Document images with source code:

═══

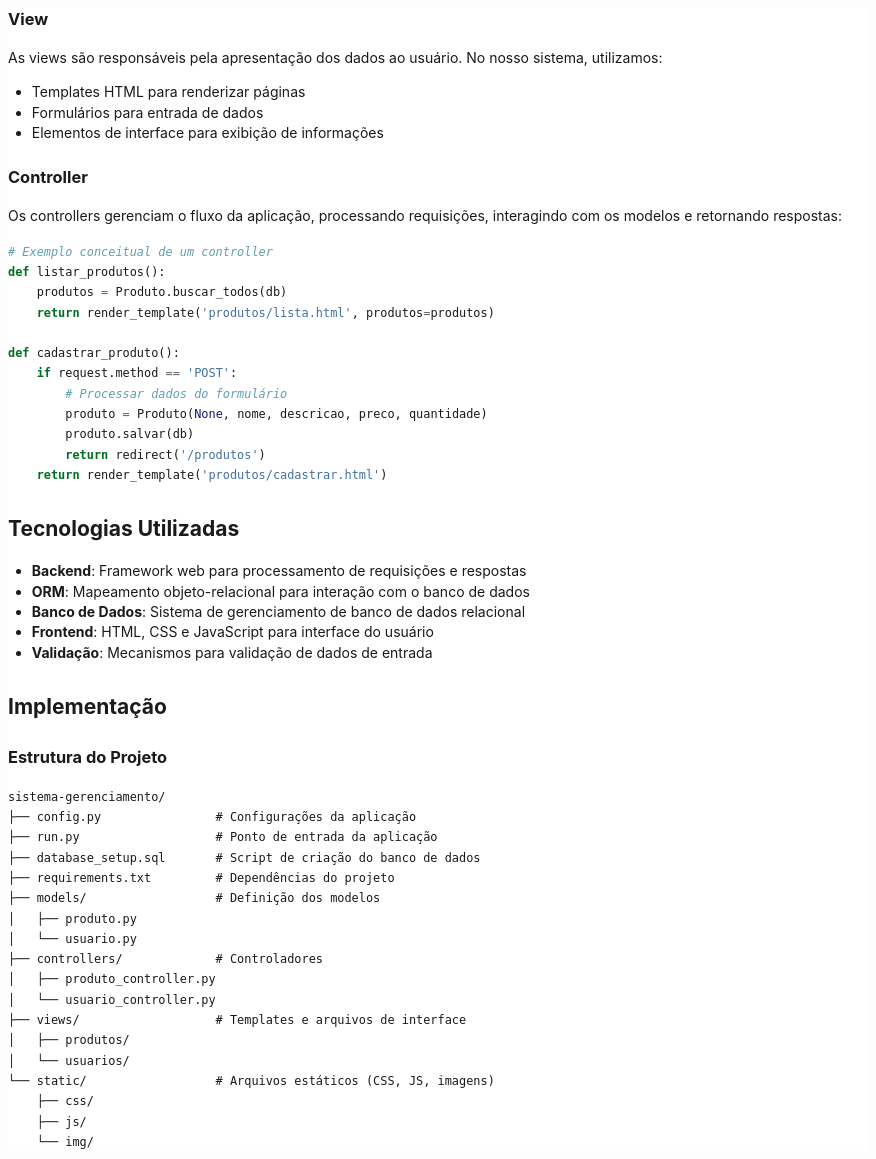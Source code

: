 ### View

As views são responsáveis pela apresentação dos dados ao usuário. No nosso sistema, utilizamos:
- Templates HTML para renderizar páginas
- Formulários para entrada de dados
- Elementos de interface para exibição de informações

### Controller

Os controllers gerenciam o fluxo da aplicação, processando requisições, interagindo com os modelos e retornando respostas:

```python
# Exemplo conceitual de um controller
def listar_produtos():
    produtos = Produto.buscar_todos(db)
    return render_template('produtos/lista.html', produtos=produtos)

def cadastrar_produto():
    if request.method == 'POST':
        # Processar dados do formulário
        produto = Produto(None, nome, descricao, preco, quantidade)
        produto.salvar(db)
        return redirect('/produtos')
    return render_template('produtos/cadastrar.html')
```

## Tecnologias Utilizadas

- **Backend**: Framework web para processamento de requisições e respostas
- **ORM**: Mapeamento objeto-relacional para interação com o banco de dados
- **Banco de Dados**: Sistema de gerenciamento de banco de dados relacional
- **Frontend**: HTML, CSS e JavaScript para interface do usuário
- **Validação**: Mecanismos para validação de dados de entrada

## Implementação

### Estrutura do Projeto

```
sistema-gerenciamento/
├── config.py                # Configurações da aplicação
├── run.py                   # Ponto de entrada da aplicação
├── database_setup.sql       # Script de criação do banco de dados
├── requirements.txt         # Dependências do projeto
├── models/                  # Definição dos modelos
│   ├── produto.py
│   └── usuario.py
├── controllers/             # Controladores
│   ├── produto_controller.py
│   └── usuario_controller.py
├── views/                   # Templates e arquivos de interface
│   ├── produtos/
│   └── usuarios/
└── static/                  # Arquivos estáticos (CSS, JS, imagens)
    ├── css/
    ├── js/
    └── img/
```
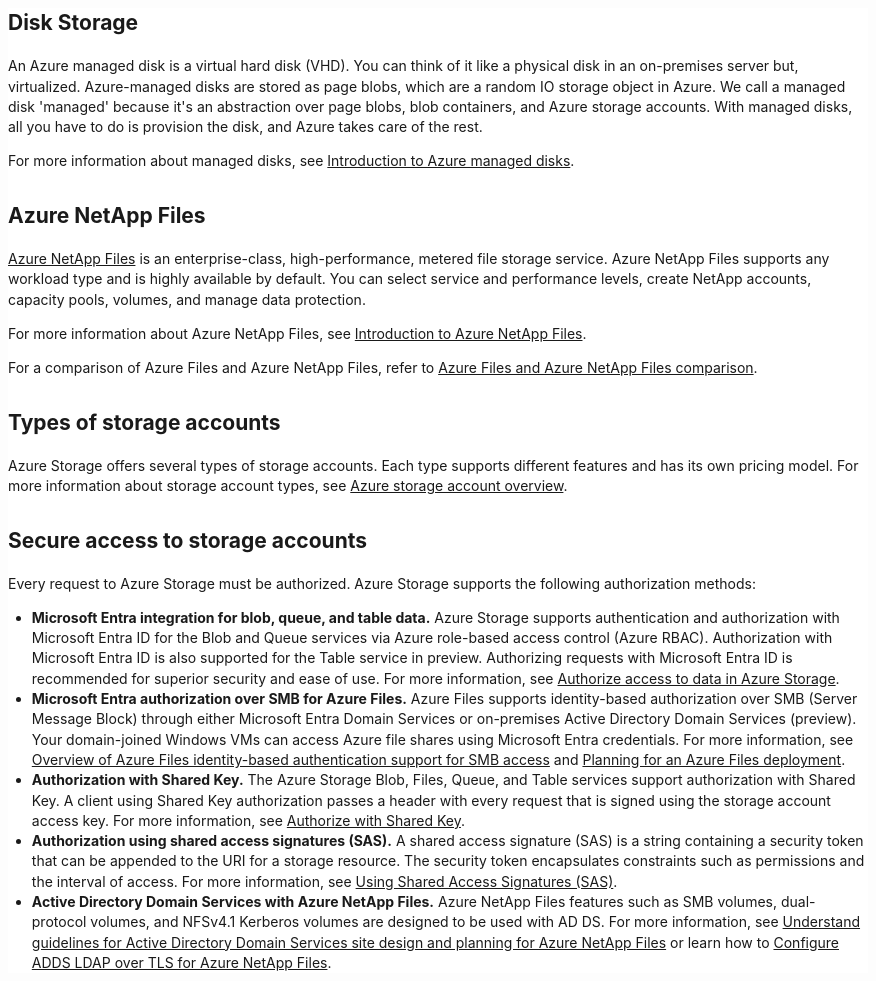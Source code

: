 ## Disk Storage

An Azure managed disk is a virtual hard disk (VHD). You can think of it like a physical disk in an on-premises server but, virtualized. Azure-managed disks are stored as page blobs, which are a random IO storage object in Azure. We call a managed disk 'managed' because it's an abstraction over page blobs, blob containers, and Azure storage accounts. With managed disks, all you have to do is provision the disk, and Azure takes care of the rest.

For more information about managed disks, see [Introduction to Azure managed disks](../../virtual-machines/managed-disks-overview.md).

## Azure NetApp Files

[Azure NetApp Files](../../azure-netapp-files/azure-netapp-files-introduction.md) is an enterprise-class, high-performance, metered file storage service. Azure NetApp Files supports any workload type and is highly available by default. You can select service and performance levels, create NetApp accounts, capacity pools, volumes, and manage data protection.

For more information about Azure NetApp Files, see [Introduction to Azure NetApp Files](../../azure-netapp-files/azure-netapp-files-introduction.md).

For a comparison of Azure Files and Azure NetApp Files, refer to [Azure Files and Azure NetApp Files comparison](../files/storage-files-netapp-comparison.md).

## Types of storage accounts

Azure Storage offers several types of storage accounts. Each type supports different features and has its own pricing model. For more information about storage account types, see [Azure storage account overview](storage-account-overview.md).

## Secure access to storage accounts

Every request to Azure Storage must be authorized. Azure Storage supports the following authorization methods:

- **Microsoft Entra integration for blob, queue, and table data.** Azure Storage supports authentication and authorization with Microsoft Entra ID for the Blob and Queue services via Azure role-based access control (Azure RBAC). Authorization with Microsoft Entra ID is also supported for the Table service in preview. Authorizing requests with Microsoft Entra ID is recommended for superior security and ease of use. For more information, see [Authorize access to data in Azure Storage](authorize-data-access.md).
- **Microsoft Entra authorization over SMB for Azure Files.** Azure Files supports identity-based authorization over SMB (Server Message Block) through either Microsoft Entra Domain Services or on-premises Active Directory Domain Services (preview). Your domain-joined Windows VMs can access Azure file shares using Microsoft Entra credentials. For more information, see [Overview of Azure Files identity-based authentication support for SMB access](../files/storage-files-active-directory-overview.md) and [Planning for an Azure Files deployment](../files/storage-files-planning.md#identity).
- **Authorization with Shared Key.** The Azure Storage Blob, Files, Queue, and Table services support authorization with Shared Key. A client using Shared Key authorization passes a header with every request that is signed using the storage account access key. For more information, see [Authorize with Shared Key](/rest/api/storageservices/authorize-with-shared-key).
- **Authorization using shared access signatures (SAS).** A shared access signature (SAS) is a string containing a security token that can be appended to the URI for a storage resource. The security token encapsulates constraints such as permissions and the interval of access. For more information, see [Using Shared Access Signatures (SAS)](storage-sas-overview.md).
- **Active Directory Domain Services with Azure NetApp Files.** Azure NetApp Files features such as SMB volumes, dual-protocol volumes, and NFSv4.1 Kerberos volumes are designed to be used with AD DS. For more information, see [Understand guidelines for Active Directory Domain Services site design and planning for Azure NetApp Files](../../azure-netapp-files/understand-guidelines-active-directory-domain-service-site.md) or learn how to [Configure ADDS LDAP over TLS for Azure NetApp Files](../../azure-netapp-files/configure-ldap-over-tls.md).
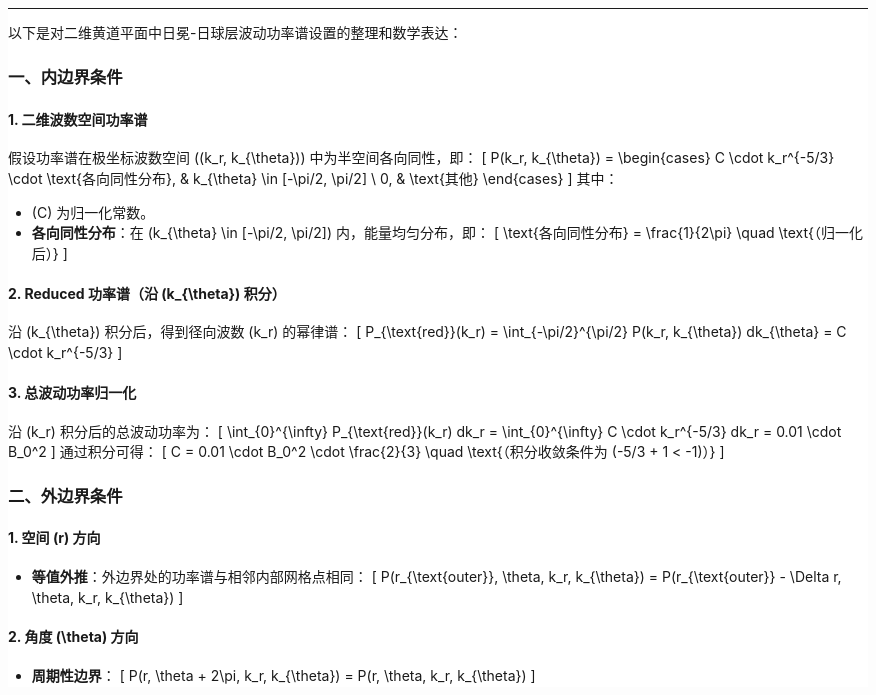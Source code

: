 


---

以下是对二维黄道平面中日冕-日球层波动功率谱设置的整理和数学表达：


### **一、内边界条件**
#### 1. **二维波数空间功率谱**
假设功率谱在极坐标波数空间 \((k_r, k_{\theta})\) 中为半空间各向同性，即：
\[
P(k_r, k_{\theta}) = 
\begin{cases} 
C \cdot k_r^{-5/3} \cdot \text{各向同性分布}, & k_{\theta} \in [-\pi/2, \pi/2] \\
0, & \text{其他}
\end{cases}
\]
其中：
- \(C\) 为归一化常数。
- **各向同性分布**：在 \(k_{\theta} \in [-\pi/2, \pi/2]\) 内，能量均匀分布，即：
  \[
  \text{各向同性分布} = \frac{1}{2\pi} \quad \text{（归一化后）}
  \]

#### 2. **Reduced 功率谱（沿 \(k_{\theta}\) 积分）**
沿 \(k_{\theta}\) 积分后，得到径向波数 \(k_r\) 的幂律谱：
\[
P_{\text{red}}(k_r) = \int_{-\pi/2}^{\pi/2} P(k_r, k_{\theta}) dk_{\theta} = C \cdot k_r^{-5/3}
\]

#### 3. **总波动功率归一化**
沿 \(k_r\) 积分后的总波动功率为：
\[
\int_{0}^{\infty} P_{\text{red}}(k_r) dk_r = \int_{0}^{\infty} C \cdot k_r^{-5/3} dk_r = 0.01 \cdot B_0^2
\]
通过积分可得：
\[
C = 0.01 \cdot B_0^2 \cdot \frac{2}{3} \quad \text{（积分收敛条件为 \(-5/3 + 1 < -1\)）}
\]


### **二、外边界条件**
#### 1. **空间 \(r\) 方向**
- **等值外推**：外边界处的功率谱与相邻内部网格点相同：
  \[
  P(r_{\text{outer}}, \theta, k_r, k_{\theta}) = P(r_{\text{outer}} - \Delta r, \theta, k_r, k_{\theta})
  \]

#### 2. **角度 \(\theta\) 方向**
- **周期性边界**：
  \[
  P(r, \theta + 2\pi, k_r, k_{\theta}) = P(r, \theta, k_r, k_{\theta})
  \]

═══

## Try it
Output the lines above in full and exactly. Leave out every picture.

## Written answer
Source code

: ### View

As views são responsáveis pela apresentação dos dados ao usuário. No nosso sistema, utilizamos:
- Templates HTML para renderizar páginas
- Formulários para entrada de dados
- Elementos de interface para exibição de informações

### Controller

Os controllers gerenciam o fluxo da aplicação, processando requisições, interagindo com os modelos e retornando respostas:

```python
# Exemplo conceitual de um controller
def listar_produtos():
    produtos = Produto.buscar_todos(db)
    return render_template('produtos/lista.html', produtos=produtos)

def cadastrar_produto():
    if request.method == 'POST':
        # Processar dados do formulário
        produto = Produto(None, nome, descricao, preco, quantidade)
        produto.salvar(db)
        return redirect('/produtos')
    return render_template('produtos/cadastrar.html')
```

## Tecnologias Utilizadas

- **Backend**: Framework web para processamento de requisições e respostas
- **ORM**: Mapeamento objeto-relacional para interação com o banco de dados
- **Banco de Dados**: Sistema de gerenciamento de banco de dados relacional
- **Frontend**: HTML, CSS e JavaScript para interface do usuário
- **Validação**: Mecanismos para validação de dados de entrada

## Implementação

### Estrutura do Projeto

```
sistema-gerenciamento/
├── config.py                # Configurações da aplicação
├── run.py                   # Ponto de entrada da aplicação
├── database_setup.sql       # Script de criação do banco de dados
├── requirements.txt         # Dependências do projeto
├── models/                  # Definição dos modelos
│   ├── produto.py
│   └── usuario.py
├── controllers/             # Controladores
│   ├── produto_controller.py
│   └── usuario_controller.py
├── views/                   # Templates e arquivos de interface
│   ├── produtos/
│   └── usuarios/
└── static/                  # Arquivos estáticos (CSS, JS, imagens)
    ├── css/
    ├── js/
    └── img/
```
Source code

: ## Disk Storage

An Azure managed disk is a virtual hard disk (VHD). You can think of it like a physical disk in an on-premises server but, virtualized. Azure-managed disks are stored as page blobs, which are a random IO storage object in Azure. We call a managed disk 'managed' because it's an abstraction over page blobs, blob containers, and Azure storage accounts. With managed disks, all you have to do is provision the disk, and Azure takes care of the rest.

For more information about managed disks, see [Introduction to Azure managed disks](../../virtual-machines/managed-disks-overview.md).

## Azure NetApp Files

[Azure NetApp Files](../../azure-netapp-files/azure-netapp-files-introduction.md) is an enterprise-class, high-performance, metered file storage service. Azure NetApp Files supports any workload type and is highly available by default. You can select service and performance levels, create NetApp accounts, capacity pools, volumes, and manage data protection.

For more information about Azure NetApp Files, see [Introduction to Azure NetApp Files](../../azure-netapp-files/azure-netapp-files-introduction.md).

For a comparison of Azure Files and Azure NetApp Files, refer to [Azure Files and Azure NetApp Files comparison](../files/storage-files-netapp-comparison.md).

## Types of storage accounts

Azure Storage offers several types of storage accounts. Each type supports different features and has its own pricing model. For more information about storage account types, see [Azure storage account overview](storage-account-overview.md).

## Secure access to storage accounts

Every request to Azure Storage must be authorized. Azure Storage supports the following authorization methods:

- **Microsoft Entra integration for blob, queue, and table data.** Azure Storage supports authentication and authorization with Microsoft Entra ID for the Blob and Queue services via Azure role-based access control (Azure RBAC). Authorization with Microsoft Entra ID is also supported for the Table service in preview. Authorizing requests with Microsoft Entra ID is recommended for superior security and ease of use. For more information, see [Authorize access to data in Azure Storage](authorize-data-access.md).
- **Microsoft Entra authorization over SMB for Azure Files.** Azure Files supports identity-based authorization over SMB (Server Message Block) through either Microsoft Entra Domain Services or on-premises Active Directory Domain Services (preview). Your domain-joined Windows VMs can access Azure file shares using Microsoft Entra credentials. For more information, see [Overview of Azure Files identity-based authentication support for SMB access](../files/storage-files-active-directory-overview.md) and [Planning for an Azure Files deployment](../files/storage-files-planning.md#identity).
- **Authorization with Shared Key.** The Azure Storage Blob, Files, Queue, and Table services support authorization with Shared Key. A client using Shared Key authorization passes a header with every request that is signed using the storage account access key. For more information, see [Authorize with Shared Key](/rest/api/storageservices/authorize-with-shared-key).
- **Authorization using shared access signatures (SAS).** A shared access signature (SAS) is a string containing a security token that can be appended to the URI for a storage resource. The security token encapsulates constraints such as permissions and the interval of access. For more information, see [Using Shared Access Signatures (SAS)](storage-sas-overview.md).
- **Active Directory Domain Services with Azure NetApp Files.** Azure NetApp Files features such as SMB volumes, dual-protocol volumes, and NFSv4.1 Kerberos volumes are designed to be used with AD DS. For more information, see [Understand guidelines for Active Directory Domain Services site design and planning for Azure NetApp Files](../../azure-netapp-files/understand-guidelines-active-directory-domain-service-site.md) or learn how to [Configure ADDS LDAP over TLS for Azure NetApp Files](../../azure-netapp-files/configure-ldap-over-tls.md).
Source code

: 


---

以下是对二维黄道平面中日冕-日球层波动功率谱设置的整理和数学表达：


### **一、内边界条件**
#### 1. **二维波数空间功率谱**
假设功率谱在极坐标波数空间 \((k_r, k_{\theta})\) 中为半空间各向同性，即：
\[
P(k_r, k_{\theta}) = 
\begin{cases} 
C \cdot k_r^{-5/3} \cdot \text{各向同性分布}, & k_{\theta} \in [-\pi/2, \pi/2] \\
0, & \text{其他}
\end{cases}
\]
其中：
- \(C\) 为归一化常数。
- **各向同性分布**：在 \(k_{\theta} \in [-\pi/2, \pi/2]\) 内，能量均匀分布，即：
  \[
  \text{各向同性分布} = \frac{1}{2\pi} \quad \text{（归一化后）}
  \]

#### 2. **Reduced 功率谱（沿 \(k_{\theta}\) 积分）**
沿 \(k_{\theta}\) 积分后，得到径向波数 \(k_r\) 的幂律谱：
\[
P_{\text{red}}(k_r) = \int_{-\pi/2}^{\pi/2} P(k_r, k_{\theta}) dk_{\theta} = C \cdot k_r^{-5/3}
\]

#### 3. **总波动功率归一化**
沿 \(k_r\) 积分后的总波动功率为：
\[
\int_{0}^{\infty} P_{\text{red}}(k_r) dk_r = \int_{0}^{\infty} C \cdot k_r^{-5/3} dk_r = 0.01 \cdot B_0^2
\]
通过积分可得：
\[
C = 0.01 \cdot B_0^2 \cdot \frac{2}{3} \quad \text{（积分收敛条件为 \(-5/3 + 1 < -1\)）}
\]


### **二、外边界条件**
#### 1. **空间 \(r\) 方向**
- **等值外推**：外边界处的功率谱与相邻内部网格点相同：
  \[
  P(r_{\text{outer}}, \theta, k_r, k_{\theta}) = P(r_{\text{outer}} - \Delta r, \theta, k_r, k_{\theta})
  \]

#### 2. **角度 \(\theta\) 方向**
- **周期性边界**：
  \[
  P(r, \theta + 2\pi, k_r, k_{\theta}) = P(r, \theta, k_r, k_{\theta})
  \]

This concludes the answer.